Die Einwohnerzahl Deutschlands bleibt seit längerer Zeit in etwa gleich. Die Lohnentwicklung ist die schlechteste in der EU (war teilweise sogar im Minus-Bereich). Die Arbeitslosenzahlen müssen geschönt werden, damit man das Ausmaß der Arbeitslosigkeit verbergen kann. Niedriglohn ist für weite Teile der Bevölkerung Alltag.

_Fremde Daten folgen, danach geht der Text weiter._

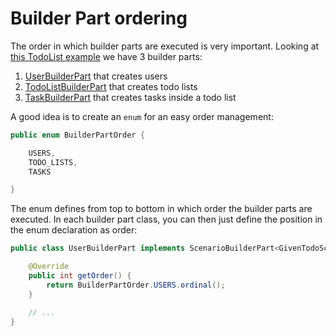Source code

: # Builder Part ordering

The order in which builder parts are executed is very important. Looking at [this TodoList example][TodoExample] we have
3 builder parts:

1. [UserBuilderPart][UserBuilderPart] that creates users
2. [TodoListBuilderPart][TodoListBuilderPart] that creates todo lists
3. [TaskBuilderPart][TaskBuilderPart] that creates tasks inside a todo list

A good idea is to create an `enum` for an easy order management:

```java
public enum BuilderPartOrder {

    USERS,
    TODO_LISTS,
    TASKS

}
```

The enum defines from top to bottom in which order the builder parts are executed. In each builder part class, you can
then just define the position in the enum declaration as order:

```java
public class UserBuilderPart implements ScenarioBuilderPart<GivenTodoScenario> {

    @Override
    public int getOrder() {
        return BuilderPartOrder.USERS.ordinal();
    }

    // ...
}
```

[TodoExample]: ../src/test/java/com/innogames/junit5/scenariobuilder/examples/todo

[UserBuilderPart]: ../src/test/java/com/innogames/junit5/scenariobuilder/examples/todo/scenario/builder/UserBuilderPart.java

[TodoListBuilderPart]: ../src/test/java/com/innogames/junit5/scenariobuilder/examples/todo/scenario/builder/TodoListBuilderPart.java

[TaskBuilderPart]: ../src/test/java/com/innogames/junit5/scenariobuilder/examples/todo/scenario/builder/TaskBuilderPart.java

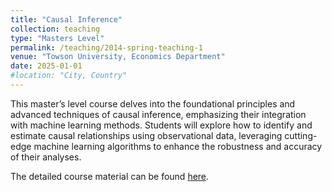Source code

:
 ```yaml
---
title: "Causal Inference"
collection: teaching
type: "Masters Level"
permalink: /teaching/2014-spring-teaching-1
venue: "Towson University, Economics Department"
date: 2025-01-01
#location: "City, Country"
---
```


This master’s level course delves into the foundational principles and advanced techniques of causal inference, emphasizing their integration with machine learning methods. Students will explore how to identify and estimate causal relationships using observational data, leveraging cutting-edge machine learning algorithms to enhance the robustness and accuracy of their analyses. 

The detailed course material can be found [here](https://vinishshrest.github.io/book/).
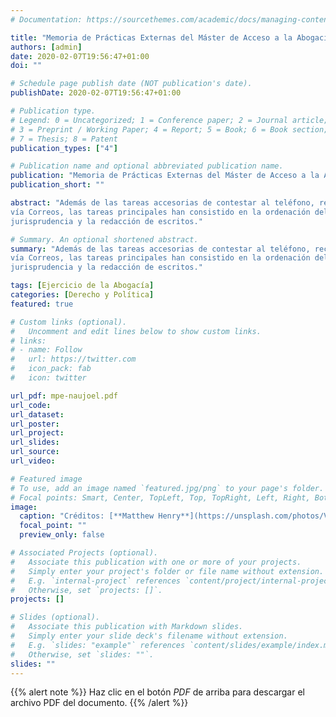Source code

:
 ```yaml
---
# Documentation: https://sourcethemes.com/academic/docs/managing-content/

title: "Memoria de Prácticas Externas del Máster de Acceso a la Abogacía"
authors: [admin]
date: 2020-02-07T19:56:47+01:00
doi: ""

# Schedule page publish date (NOT publication's date).
publishDate: 2020-02-07T19:56:47+01:00

# Publication type.
# Legend: 0 = Uncategorized; 1 = Conference paper; 2 = Journal article;
# 3 = Preprint / Working Paper; 4 = Report; 5 = Book; 6 = Book section;
# 7 = Thesis; 8 = Patent
publication_types: ["4"]

# Publication name and optional abbreviated publication name.
publication: "Memoria de Prácticas Externas del Máster de Acceso a la Abogacía"
publication_short: ""

abstract: "Además de las tareas accesorias de contestar al teléfono, recibir visitas, obtener Notas Simples en el Registro de la Propiedad de Alzira, o enviar y recibir Cartas Certificadas o burofaxes
vía Correos, las tareas principales han consistido en la ordenación del archivo, la búsqueda de
jurisprudencia y la redacción de escritos."

# Summary. An optional shortened abstract.
summary: "Además de las tareas accesorias de contestar al teléfono, recibir visitas, obtener Notas Simples en el Registro de la Propiedad de Alzira, o enviar y recibir Cartas Certificadas o burofaxes
vía Correos, las tareas principales han consistido en la ordenación del archivo, la búsqueda de
jurisprudencia y la redacción de escritos."

tags: [Ejercicio de la Abogacía]
categories: [Derecho y Política]
featured: true

# Custom links (optional).
#   Uncomment and edit lines below to show custom links.
# links:
# - name: Follow
#   url: https://twitter.com
#   icon_pack: fab
#   icon: twitter

url_pdf: mpe-naujoel.pdf
url_code:
url_dataset:
url_poster:
url_project:
url_slides:
url_source:
url_video:

# Featured image
# To use, add an image named `featured.jpg/png` to your page's folder.
# Focal points: Smart, Center, TopLeft, Top, TopRight, Left, Right, BottomLeft, Bottom, BottomRight.
image:
  caption: "Créditos: [**Matthew Henry**](https://unsplash.com/photos/VviFtDJakYk)"
  focal_point: ""
  preview_only: false

# Associated Projects (optional).
#   Associate this publication with one or more of your projects.
#   Simply enter your project's folder or file name without extension.
#   E.g. `internal-project` references `content/project/internal-project/index.md`.
#   Otherwise, set `projects: []`.
projects: []

# Slides (optional).
#   Associate this publication with Markdown slides.
#   Simply enter your slide deck's filename without extension.
#   E.g. `slides: "example"` references `content/slides/example/index.md`.
#   Otherwise, set `slides: ""`.
slides: ""
---
```


{{% alert note %}}
Haz clic en el botón *PDF* de arriba para descargar el archivo PDF del documento.
{{% /alert %}}

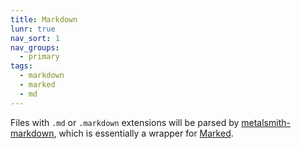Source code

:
 ```yaml
---
title: Markdown
lunr: true
nav_sort: 1
nav_groups:
  - primary
tags:
  - markdown
  - marked
  - md
---
```

Files with `.md` or `.markdown` extensions will be parsed by [metalsmith-markdown](https://github.com/segmentio/metalsmith-markdown), which is essentially a wrapper for [Marked](https://github.com/chjj/marked).
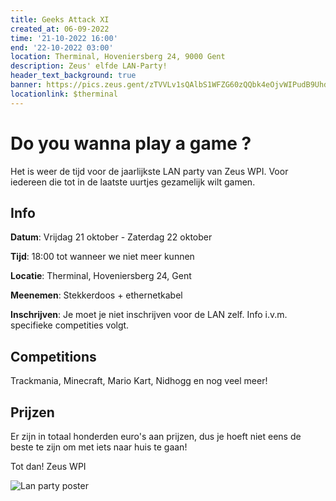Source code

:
 ```yaml
---
title: Geeks Attack XI
created_at: 06-09-2022
time: '21-10-2022 16:00'
end: '22-10-2022 03:00'
location: Therminal, Hoveniersberg 24, 9000 Gent
description: Zeus' elfde LAN-Party!
header_text_background: true
banner: https://pics.zeus.gent/zTVVLv1sQAlbS1WFZG60zQQbk4eOjvWIPudB9Uhd.jpg
locationlink: $therminal
---
```


# Do you wanna play a game ?
Het is weer de tijd voor de jaarlijkste LAN party van Zeus WPI. Voor iedereen die tot in de laatste uurtjes gezamelijk wilt gamen.

## Info

**Datum**: Vrijdag 21 oktober - Zaterdag 22 oktober

**Tijd**: 18:00 tot wanneer we niet meer kunnen

**Locatie**: Therminal, Hoveniersberg 24, Gent

**Meenemen**: Stekkerdoos + ethernetkabel

**Inschrijven**: Je moet je niet inschrijven voor de LAN zelf. Info i.v.m. specifieke competities volgt.

## Competitions

Trackmania, Minecraft, Mario Kart, Nidhogg en nog veel meer!

## Prijzen

Er zijn in totaal honderden euro's aan prijzen, dus je hoeft niet eens de beste te zijn om met iets naar huis te gaan!

Tot dan!
Zeus WPI

![Lan party poster](https://pics.zeus.gent/zv92vxNreqJaj1cLg7M0kj7ODDYzvXhNta2bPCuF.jpg "Lan party poster")

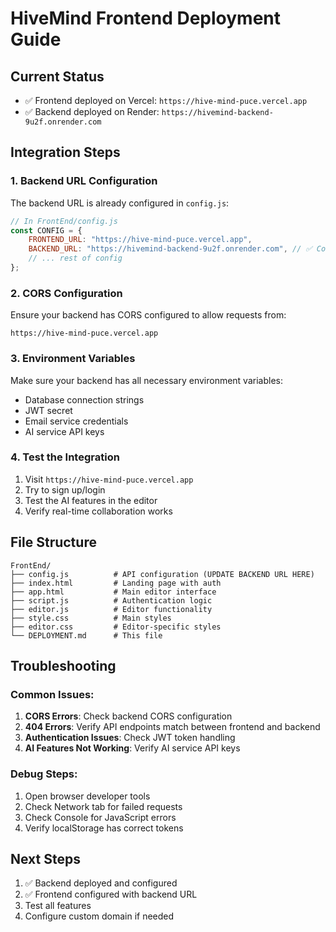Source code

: # HiveMind Frontend Deployment Guide

## Current Status
- ✅ Frontend deployed on Vercel: `https://hive-mind-puce.vercel.app`
- ✅ Backend deployed on Render: `https://hivemind-backend-9u2f.onrender.com`

## Integration Steps

### 1. Backend URL Configuration
The backend URL is already configured in `config.js`:

```javascript
// In FrontEnd/config.js
const CONFIG = {
    FRONTEND_URL: "https://hive-mind-puce.vercel.app",
    BACKEND_URL: "https://hivemind-backend-9u2f.onrender.com", // ✅ Configured
    // ... rest of config
};
```

### 2. CORS Configuration
Ensure your backend has CORS configured to allow requests from:
```
https://hive-mind-puce.vercel.app
```

### 3. Environment Variables
Make sure your backend has all necessary environment variables:
- Database connection strings
- JWT secret
- Email service credentials
- AI service API keys

### 4. Test the Integration
1. Visit `https://hive-mind-puce.vercel.app`
2. Try to sign up/login
3. Test the AI features in the editor
4. Verify real-time collaboration works

## File Structure
```
FrontEnd/
├── config.js          # API configuration (UPDATE BACKEND URL HERE)
├── index.html         # Landing page with auth
├── app.html           # Main editor interface
├── script.js          # Authentication logic
├── editor.js          # Editor functionality
├── style.css          # Main styles
├── editor.css         # Editor-specific styles
└── DEPLOYMENT.md      # This file
```

## Troubleshooting

### Common Issues:
1. **CORS Errors**: Check backend CORS configuration
2. **404 Errors**: Verify API endpoints match between frontend and backend
3. **Authentication Issues**: Check JWT token handling
4. **AI Features Not Working**: Verify AI service API keys

### Debug Steps:
1. Open browser developer tools
2. Check Network tab for failed requests
3. Check Console for JavaScript errors
4. Verify localStorage has correct tokens

## Next Steps
1. ✅ Backend deployed and configured
2. ✅ Frontend configured with backend URL
3. Test all features
4. Configure custom domain if needed 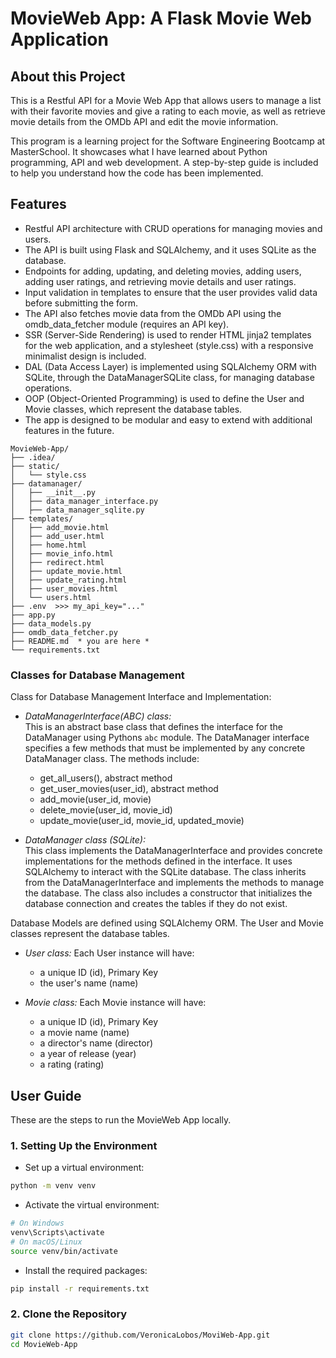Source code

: # MovieWeb App: A Flask Movie Web Application

## About this Project

This is a Restful API for a Movie Web App that allows users to
manage a list with their favorite movies and give a rating to
each movie, as well as retrieve movie details from the OMDb API
and edit the movie information.

This program is a learning project for the Software Engineering
Bootcamp at MasterSchool. It showcases what I have learned
about Python programming, API and web development.
A step-by-step guide is included to help you understand how the
code has been implemented.

## Features

 - Restful API architecture with CRUD operations for managing
    movies and users.
 - The API is built using Flask and SQLAlchemy, and it uses
    SQLite as the database.
 - Endpoints for adding, updating, and deleting movies, adding
    users, adding user ratings, and retrieving movie details
    and user ratings.
 - Input validation in templates to ensure that the user
    provides valid data before submitting the form.
 - The API also fetches movie data from the OMDb API using the
    omdb_data_fetcher module (requires an API key).
 - SSR (Server-Side Rendering) is used to render HTML jinja2
    templates for the web application, and a stylesheet
    (style.css) with a responsive minimalist design is included.
 - DAL (Data Access Layer) is implemented using SQLAlchemy ORM
    with SQLite, through the DataManagerSQLite class, for
    managing database operations.
 - OOP (Object-Oriented Programming) is used to define the
    User and Movie classes, which represent the database tables.
 - The app is designed to be modular and easy to extend
    with additional features in the future.


```plaintext
MovieWeb-App/
├── .idea/
├── static/
│   └── style.css
├── datamanager/
│   ├── __init__.py
│   ├── data_manager_interface.py
│   ├── data_manager_sqlite.py
├── templates/
│   ├── add_movie.html
│   ├── add_user.html
│   ├── home.html
│   ├── movie_info.html
│   ├── redirect.html
│   ├── update_movie.html
│   ├── update_rating.html
│   ├── user_movies.html
│   └── users.html
├── .env  >>> my_api_key="..."
├── app.py
├── data_models.py
├── omdb_data_fetcher.py
├── README.md  * you are here *
└── requirements.txt
```

### Classes for Database Management

Class for Database Management Interface and Implementation:

* _DataManagerInterface(ABC) class:_  
This is an abstract base class that defines the interface for the DataManager using Pythons ```abc``` module. The DataManager interface specifies a few methods that must be implemented by any concrete DataManager class. The methods include:
  - get_all_users(), abstract method
  - get_user_movies(user_id), abstract method
  - add_movie(user_id, movie)
  - delete_movie(user_id, movie_id)
  - update_movie(user_id, movie_id, updated_movie)<br>   

* _DataManager class (SQLite):_  
This class implements the DataManagerInterface and provides concrete implementations for the methods defined in the interface. It uses SQLAlchemy to interact with the SQLite database. The class inherits from the DataManagerInterface and implements the methods to manage the database. The class also includes a constructor that initializes the database connection and creates the tables if they do not exist.

Database Models are defined using SQLAlchemy ORM. The User and Movie classes represent the database tables.

* _User class:_ Each User instance will have:  
  - a unique ID (id), Primary Key  
  - the user's name (name)  

* _Movie class:_ Each Movie instance will have:  
  - a unique ID (id), Primary Key  
  - a movie name (name)  
  - a director's name (director)  
  - a year of release (year)  
  - a rating (rating) 


## User Guide

These are the steps to run the MovieWeb App locally.  

### 1. Setting Up the Environment

* Set up a virtual environment:  
```bash
python -m venv venv
```
* Activate the virtual environment:  
```bash
# On Windows
venv\Scripts\activate
# On macOS/Linux
source venv/bin/activate
```
* Install the required packages:  
```bash
pip install -r requirements.txt
```

### 2. Clone the Repository
```bash
git clone https://github.com/VeronicaLobos/MoviWeb-App.git
cd MovieWeb-App
```

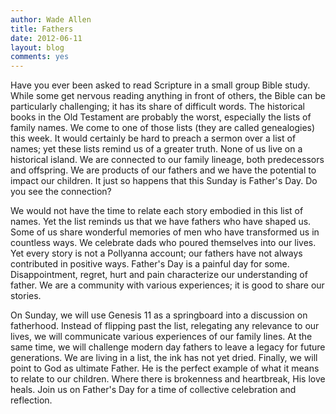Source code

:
 ```yaml
---
author: Wade Allen
title: Fathers
date: 2012-06-11
layout: blog
comments: yes
---
```


Have you ever been asked to read Scripture in a small group Bible study. While some get nervous reading anything in front of others, the Bible can be particularly challenging; it has its share of difficult words. The historical books in the Old Testament are probably the worst, especially the lists of family names. We come to one of those lists (they are called genealogies) this week. It would certainly be hard to preach a sermon over a list of names; yet these lists remind us of a greater truth. None of us live on a historical island. We are connected to our family lineage, both predecessors and offspring. We are products of our fathers and we have the potential to impact our children. It just so happens that this Sunday is Father's Day. Do you see the connection?

We would not have the time to relate each story embodied in this list of names. Yet the list reminds us that we have fathers who have shaped us. Some of us share wonderful memories of men who have transformed us in countless ways. We celebrate dads who poured themselves into our lives. Yet every story is not a Pollyanna account; our fathers have not always contributed in positive ways. Father's Day is a painful day for some. Disappointment, regret, hurt and pain characterize our understanding of father. We are a community with various experiences; it is good to share our stories.

On Sunday, we will use Genesis 11 as a springboard into a discussion on fatherhood. Instead of flipping past the list, relegating any relevance to our lives, we will communicate various experiences of our family lines. At the same time, we will challenge modern day fathers to leave a legacy for future generations. We are living in a list, the ink has not yet dried. Finally, we will point to God as ultimate Father. He is the perfect example of what it means to relate to our children. Where there is brokenness and heartbreak, His love heals. Join us on Father's Day for a time of collective celebration and reflection.
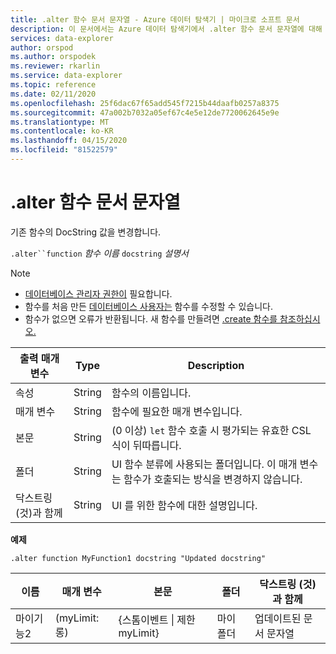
 ```yaml
---
title: .alter 함수 문서 문자열 - Azure 데이터 탐색기 | 마이크로 소프트 문서
description: 이 문서에서는 Azure 데이터 탐색기에서 .alter 함수 문서 문자열에 대해 설명합니다.
services: data-explorer
author: orspod
ms.author: orspodek
ms.reviewer: rkarlin
ms.service: data-explorer
ms.topic: reference
ms.date: 02/11/2020
ms.openlocfilehash: 25f6dac67f65add545f7215b44daafb0257a8375
ms.sourcegitcommit: 47a002b7032a05ef67c4e5e12de7720062645e9e
ms.translationtype: MT
ms.contentlocale: ko-KR
ms.lasthandoff: 04/15/2020
ms.locfileid: "81522579"
---
```

# <a name="alter-function-docstring"></a>.alter 함수 문서 문자열

기존 함수의 DocString 값을 변경합니다.

`.alter``function` *함수 이름* `docstring` *설명서*

> [!NOTE]
> * [데이터베이스 관리자 권한이](../management/access-control/role-based-authorization.md) 필요합니다.
> * 함수를 처음 만든 [데이터베이스 사용자는](../management/access-control/role-based-authorization.md) 함수를 수정할 수 있습니다. 
> * 함수가 없으면 오류가 반환됩니다. 새 함수를 만들려면 [.create 함수를 참조하십시오.](create-function.md)

|출력 매개 변수 |Type |Description
|---|---|--- 
|속성  |String |함수의 이름입니다. 
|매개 변수  |String |함수에 필요한 매개 변수입니다.
|본문  |String |(0 이상) `let` 함수 호출 시 평가되는 유효한 CSL 식이 뒤따릅니다.
|폴더|String|UI 함수 분류에 사용되는 폴더입니다. 이 매개 변수는 함수가 호출되는 방식을 변경하지 않습니다.
|닥스트링 (것)과 함께|String|UI 를 위한 함수에 대한 설명입니다.

**예제** 

```
.alter function MyFunction1 docstring "Updated docstring"
```
    
|이름 |매개 변수 |본문|폴더|닥스트링 (것)과 함께
|---|---|---|---|---
|마이기능2 |(myLimit: 롱)| {스톰이벤트 &#124; 제한 myLimit}|마이 폴더|업데이트된 문서 문자열|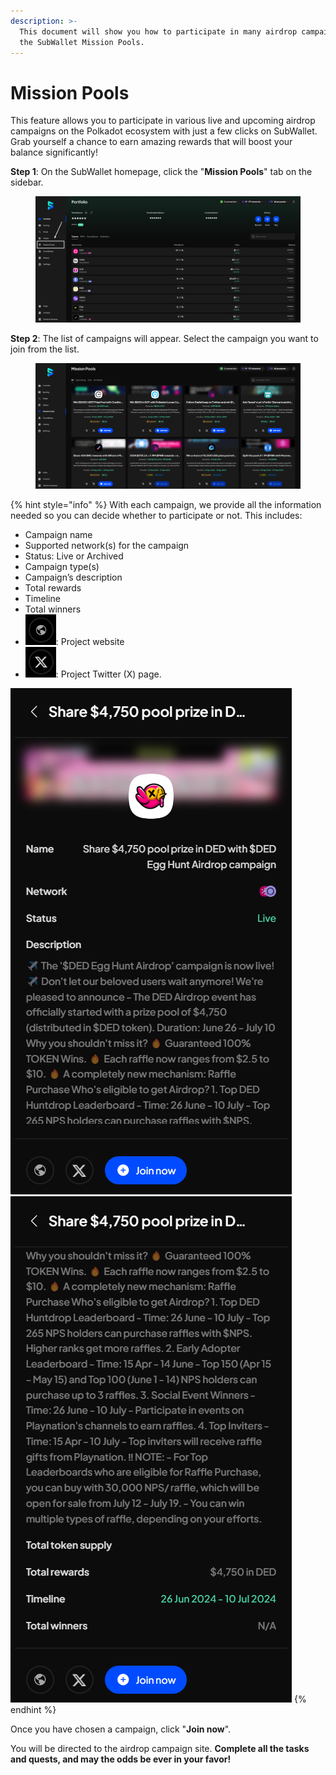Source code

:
 ```yaml
---
description: >-
  This document will show you how to participate in many airdrop campaigns with
  the SubWallet Mission Pools.
---
```


# Mission Pools

This feature allows you to participate in various live and upcoming airdrop campaigns on the Polkadot ecosystem with just a few clicks on SubWallet. Grab yourself a chance to earn amazing rewards that will boost your balance significantly!

**Step 1**: On the SubWallet homepage, click the "**Mission Pools**" tab on the sidebar.

<figure><img src="../.gitbook/assets/Screenshot_12 (1).png" alt=""><figcaption></figcaption></figure>

**Step 2**: The list of campaigns will appear. Select the campaign you want to join from the list.

<figure><img src="../.gitbook/assets/Screenshot_13 (1).png" alt=""><figcaption></figcaption></figure>

{% hint style="info" %}
With each campaign, we provide all the information needed so you can decide whether to participate or not. This includes:

* Campaign name
* Supported network(s) for the campaign
* Status: Live or Archived
* Campaign type(s)
* Campaign’s description
* Total rewards
* Timeline
* Total winners
* <img src="../.gitbook/assets/Screenshot_6.png" alt="" data-size="line">: Project website
* <img src="../.gitbook/assets/Screenshot_7.png" alt="" data-size="line">: Project Twitter (X) page.

<img src="../.gitbook/assets/Screenshot_32.png" alt="" data-size="original"><img src="../.gitbook/assets/Screenshot_33 (2).png" alt="" data-size="original">
{% endhint %}

Once you have chosen a campaign, click "**Join now**".&#x20;

You will be directed to the airdrop campaign site. **Complete all the tasks and quests, and may the odds be ever in your favor!**
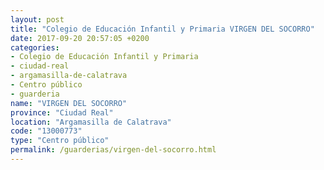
 ```yaml
---
layout: post
title: "Colegio de Educación Infantil y Primaria VIRGEN DEL SOCORRO"
date: 2017-09-20 20:57:05 +0200
categories:
- Colegio de Educación Infantil y Primaria
- ciudad-real
- argamasilla-de-calatrava
- Centro público
- guarderia
name: "VIRGEN DEL SOCORRO"
province: "Ciudad Real"
location: "Argamasilla de Calatrava"
code: "13000773"
type: "Centro público"
permalink: /guarderias/virgen-del-socorro.html
---
```

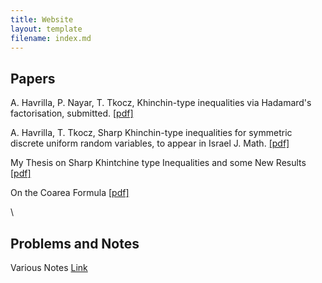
 ```yaml
---
title: Website
layout: template
filename: index.md
---
```


## Papers

A. Havrilla, P. Nayar, T. Tkocz, Khinchin-type inequalities via Hadamard's factorisation, submitted. <a href="https://arxiv.org/abs/2102.09500">[pdf]</a>

A. Havrilla, T. Tkocz, Sharp Khinchin-type inequalities for symmetric discrete uniform random variables, to appear in Israel J. Math. <a href="https://arxiv.org/abs/1912.13345">[pdf]</a>

My Thesis on Sharp Khintchine type Inequalities and some New Results <a href="https://github.com/Dahoas/Notes/blob/master/TkoczResearch/mastersThesis/Draft%203/thesis_draft_3.pdf">[pdf]</a>

On the Coarea Formula <a href="https://github.com/Dahoas/Notes/blob/master/Spring%202020%20and%20Prior/CoAreaReport.pdf">[pdf]</a>

\\

## Problems and Notes

Various Notes <a href="https://github.com/Dahoas/Notes">Link</a>
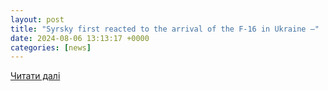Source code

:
 ```yaml
---
layout: post
title: "Syrsky first reacted to the arrival of the F-16 in Ukraine —"
date: 2024-08-06 13:13:17 +0000
categories: [news]
---
```


[Читати далі](https://news.online.ua/en/syrsky-first-reacted-to-the-arrival-of-the-f-16-in-ukraine-882940/)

Was wird wohl passieren wenn das Heer der Niedriglöhner in Rente geht? Die staatliche Rente wird nicht ausreichen und mit einem Lohn von unter 1500€ netto ist private Altersvorsorge schwierig zu gewährleisten. Also wird der Staat Menschen bezahlen müssen, die nie genug einzahlten. Der Staat vernichtet durch diese Mentalität seine eigene Grundlage, da die Kaufkraft erheblich vermindert wird. Denn die späteren Arbeitnehmer müssen dies bezahlen. Was wiederrum deren Kaufkraft mindert.

Ich wüsste nicht wie sich dabei der Mittelstand behaupten könnte. In der Masse wird es langfristig nur noch "Arme" und "Reiche" geben.

http://www.focus.de/...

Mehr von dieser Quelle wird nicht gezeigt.